(Beginning of Supplied records)

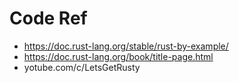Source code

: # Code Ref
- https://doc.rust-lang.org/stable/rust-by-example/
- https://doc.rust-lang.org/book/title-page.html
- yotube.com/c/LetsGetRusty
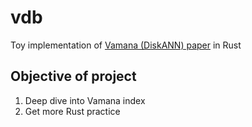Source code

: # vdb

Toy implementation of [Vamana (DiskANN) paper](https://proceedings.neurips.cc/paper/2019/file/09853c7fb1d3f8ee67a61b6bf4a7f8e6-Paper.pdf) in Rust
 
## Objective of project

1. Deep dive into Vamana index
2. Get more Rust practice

(End of Supplied records)
(Beginning of Supplied records)

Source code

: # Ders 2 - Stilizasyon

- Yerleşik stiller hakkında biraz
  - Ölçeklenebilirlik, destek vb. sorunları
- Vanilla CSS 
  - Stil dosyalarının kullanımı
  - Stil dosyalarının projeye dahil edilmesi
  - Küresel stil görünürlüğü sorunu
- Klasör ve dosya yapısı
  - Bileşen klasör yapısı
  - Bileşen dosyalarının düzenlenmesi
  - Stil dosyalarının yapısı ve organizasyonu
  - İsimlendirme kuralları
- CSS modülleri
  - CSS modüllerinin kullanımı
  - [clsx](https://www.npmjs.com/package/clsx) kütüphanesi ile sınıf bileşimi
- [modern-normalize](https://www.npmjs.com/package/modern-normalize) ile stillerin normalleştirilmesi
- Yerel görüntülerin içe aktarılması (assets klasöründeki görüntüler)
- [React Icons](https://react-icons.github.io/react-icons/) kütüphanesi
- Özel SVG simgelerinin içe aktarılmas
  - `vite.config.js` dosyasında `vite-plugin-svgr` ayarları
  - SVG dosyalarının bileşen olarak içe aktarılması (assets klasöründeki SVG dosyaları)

(End of Supplied records)

Although pictures appear among the entries, please set down only the lines from the one with "- https://doc.rust-lang.org/stable/rust-by-example/" up to and including the one with "2. Get more Rust practice", word for word.

Written solution
- https://doc.rust-lang.org/stable/rust-by-example/
- https://doc.rust-lang.org/book/title-page.html
- yotube.com/c/LetsGetRusty
Source code

: # vdb

Toy implementation of [Vamana (DiskANN) paper](https://proceedings.neurips.cc/paper/2019/file/09853c7fb1d3f8ee67a61b6bf4a7f8e6-Paper.pdf) in Rust
 
## Objective of project

1. Deep dive into Vamana index
2. Get more Rust practice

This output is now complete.